La hausse des rendements intervient alors que le yen chute à un plus bas sur vingt ans face au dollar, obligeant les marchés à tester l’engagement de la banque centrale vis-à-vis de sa très accommodante politique de contrôle de la courbe des rendements. »
Quelle merveilleuse expérimentation ! Quelle opportunité d’apprentissage ! C’est « l’inflation ou la mort », pour les banques centrales, dans le monde entier. Les Japonais, bénis soient-ils, optent pour « l’inflation ». Le yen s’apprécie alors qu’ils signalent qu’ils vont le laisser mourir plutôt que renoncer à leur programme de rachat d’obligations ballot.
La Fed, du moins pour l’instant, prend le pari opposé. Elle déclare qu’elle va « retirer le saladier de punch » et que la fête est finie.
Déjà, l’Indice Dow Jones Industrial Average a perdu 8% cette année. Quant au Nasdaq, où se trouvent les valeurs technologiques surévaluées, il est en baisse de 20%. Ces indices masquent les véritables dégâts. Les actions lambda sont en baisse de 40%. Mais le dollar – anticipant la hausse des taux – s’apprécie.
Selon Bloomberg :
« L’un des indicateurs Bloomberg du billet vert a bondi à son plus haut niveau sur près de deux ans, et progressé de 4,5% ce mois-ci, en passe d’enregistrer sa meilleure performance depuis mai 2012. Le dollar a grimpé face au yen, atteignant un plus haut sur 20 ans, après que la Banque du Japon a maintenu ses taux d’intérêt à un niveau ultra bas pour défendre sa politique monétaire accommodante. Voilà qui tranche avec la Réserve fédérale qui annonce un relèvement des taux agressif en vue de combattre l’inflation. »
Que va-t-il se passer, ensuite ? Qui sera le gagnant ?
Qui fléchira la première ? La Banque du Japon ou la Fed ?
Est-ce que la Fed sera capable de respecter son « programme de resserrement » ?
Ou est-ce que la Banque du Japon sera obligée de se faire hara-kiri, une sorte de suicide rituel de banque centrale, où elle expierait 30 ans de manipulations stupides ?
A suivre…
2 commentaires
Je ne comprends pas, tant que le chômage n’augmente pas, les gens ont toujours autant à dépenser, c’est ce qu’ils obtiennent pour cette somme qui diminue et cela n’impacte pas le PIB
Alain, pour calculer la croissance, le pib est corrigé de l’inflation. Il diminue donc.

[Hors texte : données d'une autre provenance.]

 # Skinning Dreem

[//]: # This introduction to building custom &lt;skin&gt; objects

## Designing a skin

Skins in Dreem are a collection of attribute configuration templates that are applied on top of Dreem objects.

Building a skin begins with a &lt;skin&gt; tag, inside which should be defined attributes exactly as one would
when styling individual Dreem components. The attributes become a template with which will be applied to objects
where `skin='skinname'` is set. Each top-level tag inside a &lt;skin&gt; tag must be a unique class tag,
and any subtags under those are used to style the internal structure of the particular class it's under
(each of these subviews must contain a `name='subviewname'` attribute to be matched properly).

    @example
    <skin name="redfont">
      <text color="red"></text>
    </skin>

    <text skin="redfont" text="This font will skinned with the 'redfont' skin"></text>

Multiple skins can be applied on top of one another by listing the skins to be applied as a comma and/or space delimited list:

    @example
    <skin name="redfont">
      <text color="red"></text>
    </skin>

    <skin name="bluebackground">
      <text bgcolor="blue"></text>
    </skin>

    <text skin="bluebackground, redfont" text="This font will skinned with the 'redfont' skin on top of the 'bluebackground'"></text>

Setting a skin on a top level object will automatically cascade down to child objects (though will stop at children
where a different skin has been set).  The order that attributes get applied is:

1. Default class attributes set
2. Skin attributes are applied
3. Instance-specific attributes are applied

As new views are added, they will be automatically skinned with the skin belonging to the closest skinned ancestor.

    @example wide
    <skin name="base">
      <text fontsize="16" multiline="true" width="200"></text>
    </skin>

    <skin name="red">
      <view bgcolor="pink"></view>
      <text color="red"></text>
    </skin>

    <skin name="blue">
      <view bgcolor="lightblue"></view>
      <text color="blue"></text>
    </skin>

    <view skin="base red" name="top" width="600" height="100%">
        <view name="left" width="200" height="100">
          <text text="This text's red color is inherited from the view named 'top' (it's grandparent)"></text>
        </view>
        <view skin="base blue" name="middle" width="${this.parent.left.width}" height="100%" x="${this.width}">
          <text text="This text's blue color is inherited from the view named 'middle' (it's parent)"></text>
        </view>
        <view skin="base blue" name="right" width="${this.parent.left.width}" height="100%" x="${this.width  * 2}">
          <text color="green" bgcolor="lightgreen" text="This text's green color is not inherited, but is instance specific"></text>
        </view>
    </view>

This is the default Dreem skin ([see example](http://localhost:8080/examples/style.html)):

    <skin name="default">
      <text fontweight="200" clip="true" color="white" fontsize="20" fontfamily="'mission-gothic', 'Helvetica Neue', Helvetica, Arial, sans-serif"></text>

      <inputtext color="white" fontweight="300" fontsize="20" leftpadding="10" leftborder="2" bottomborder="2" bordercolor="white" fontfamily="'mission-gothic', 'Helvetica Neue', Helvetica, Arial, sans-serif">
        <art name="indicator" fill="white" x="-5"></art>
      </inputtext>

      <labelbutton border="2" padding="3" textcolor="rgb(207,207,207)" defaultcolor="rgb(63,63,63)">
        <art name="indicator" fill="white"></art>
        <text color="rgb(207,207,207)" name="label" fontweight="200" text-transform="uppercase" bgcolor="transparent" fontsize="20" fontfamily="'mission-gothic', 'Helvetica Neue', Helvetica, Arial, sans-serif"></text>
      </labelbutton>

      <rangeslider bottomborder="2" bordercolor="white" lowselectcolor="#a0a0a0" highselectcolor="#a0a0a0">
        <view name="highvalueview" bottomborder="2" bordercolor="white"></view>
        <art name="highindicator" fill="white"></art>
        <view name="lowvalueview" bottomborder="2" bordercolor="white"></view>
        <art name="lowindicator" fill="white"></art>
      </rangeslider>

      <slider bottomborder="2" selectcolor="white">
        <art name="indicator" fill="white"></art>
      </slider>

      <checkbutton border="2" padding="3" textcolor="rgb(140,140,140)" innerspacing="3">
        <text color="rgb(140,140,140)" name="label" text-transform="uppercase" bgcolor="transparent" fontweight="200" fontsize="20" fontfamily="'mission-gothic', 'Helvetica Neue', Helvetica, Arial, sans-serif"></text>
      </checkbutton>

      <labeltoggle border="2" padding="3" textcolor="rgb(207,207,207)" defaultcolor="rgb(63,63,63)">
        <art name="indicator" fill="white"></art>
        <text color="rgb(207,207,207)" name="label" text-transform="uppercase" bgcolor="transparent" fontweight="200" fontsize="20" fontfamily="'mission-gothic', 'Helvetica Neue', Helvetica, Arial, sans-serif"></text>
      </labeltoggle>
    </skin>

Demandez aux Vénézuélien ou Libanais s’ils ont de la croissance. Et pourtant, ils sont tous devenus multimillionnaire en monnaie local, et ont n’ont pas « toujours autant », mais « bien plus » à dépenser.
Mais d’une année sur l’autre, inflation déduit, ils s’appauvrissent. Le pib reflète cet appauvrissement.